Cela trouve presque tous les paquets en question, un petit emerge -pe world est quand même nécessaire pour le reste.

Toutes ces informations proviennent de ce post :

https://forums.gentoo.org/viewtopic-t-650147.html

Une autre chose qui peut être utile pour comprendre ce que l'on fait est :

http://fr.gentoo-wiki.com/FAQ_Comment_fonctionne_emerge

----------

## Temet

Perso c'est exactement la raison pour laquelle je n'utilise jamais de "echo" mais que j'ouvre le fichier avec vim.

----------

## GentooUser@Clubic

C'est quand même plus rapide & pratique echo, pour ce type d'accident y'a pas une option ZSH qui permet de les prévenir ?

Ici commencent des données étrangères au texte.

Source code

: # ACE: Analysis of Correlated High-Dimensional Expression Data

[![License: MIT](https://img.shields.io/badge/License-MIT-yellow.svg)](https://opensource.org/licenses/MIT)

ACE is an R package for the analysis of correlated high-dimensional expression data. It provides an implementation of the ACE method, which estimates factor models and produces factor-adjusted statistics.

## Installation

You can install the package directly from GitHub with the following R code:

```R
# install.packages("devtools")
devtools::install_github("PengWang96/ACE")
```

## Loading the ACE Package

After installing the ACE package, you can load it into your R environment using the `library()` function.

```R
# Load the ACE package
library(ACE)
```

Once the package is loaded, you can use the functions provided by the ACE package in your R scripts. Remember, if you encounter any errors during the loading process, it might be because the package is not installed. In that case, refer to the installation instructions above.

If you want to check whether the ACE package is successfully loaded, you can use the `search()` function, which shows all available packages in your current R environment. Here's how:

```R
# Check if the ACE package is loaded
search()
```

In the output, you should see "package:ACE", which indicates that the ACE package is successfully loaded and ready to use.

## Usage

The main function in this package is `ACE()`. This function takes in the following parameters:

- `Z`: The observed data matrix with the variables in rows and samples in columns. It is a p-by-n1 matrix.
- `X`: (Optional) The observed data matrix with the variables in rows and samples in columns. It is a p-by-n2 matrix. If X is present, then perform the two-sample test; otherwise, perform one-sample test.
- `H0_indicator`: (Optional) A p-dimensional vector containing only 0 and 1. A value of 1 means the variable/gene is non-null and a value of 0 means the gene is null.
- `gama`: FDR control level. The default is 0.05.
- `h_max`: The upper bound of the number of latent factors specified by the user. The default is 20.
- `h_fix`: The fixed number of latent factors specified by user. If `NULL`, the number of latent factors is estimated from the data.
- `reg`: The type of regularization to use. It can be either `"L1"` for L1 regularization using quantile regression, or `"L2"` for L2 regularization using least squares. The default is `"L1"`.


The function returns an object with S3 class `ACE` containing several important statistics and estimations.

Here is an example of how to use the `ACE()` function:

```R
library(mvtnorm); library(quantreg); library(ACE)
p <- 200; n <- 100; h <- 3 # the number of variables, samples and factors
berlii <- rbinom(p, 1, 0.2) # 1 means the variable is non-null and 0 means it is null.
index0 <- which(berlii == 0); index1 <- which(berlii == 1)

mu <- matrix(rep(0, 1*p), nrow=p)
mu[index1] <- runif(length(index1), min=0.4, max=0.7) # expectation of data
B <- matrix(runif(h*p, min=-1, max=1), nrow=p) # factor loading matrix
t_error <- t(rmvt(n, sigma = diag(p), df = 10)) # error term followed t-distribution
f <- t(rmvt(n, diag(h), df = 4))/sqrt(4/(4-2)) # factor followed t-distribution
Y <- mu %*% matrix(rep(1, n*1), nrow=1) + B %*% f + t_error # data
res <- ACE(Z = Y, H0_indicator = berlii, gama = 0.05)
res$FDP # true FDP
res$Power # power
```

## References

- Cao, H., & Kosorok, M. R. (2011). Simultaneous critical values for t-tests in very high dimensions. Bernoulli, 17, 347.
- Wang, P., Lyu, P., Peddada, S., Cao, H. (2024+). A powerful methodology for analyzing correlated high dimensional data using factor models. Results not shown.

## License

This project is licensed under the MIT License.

Moi ça m'est arrivé ya quelque-temps mais c'était avec package.use, beaucoup plus facile a récupérer.

----------

## NEOxAKIRA

il vaut mieux faire une sauvegarde de ses fichiers de conf important à chaque boot ou arret de l'ordinateur si on à peur de faire des boulettes...

D'ailleurs j'ai une question concernant echo : comment ajoutons des tabulations à l'aide d'echo ?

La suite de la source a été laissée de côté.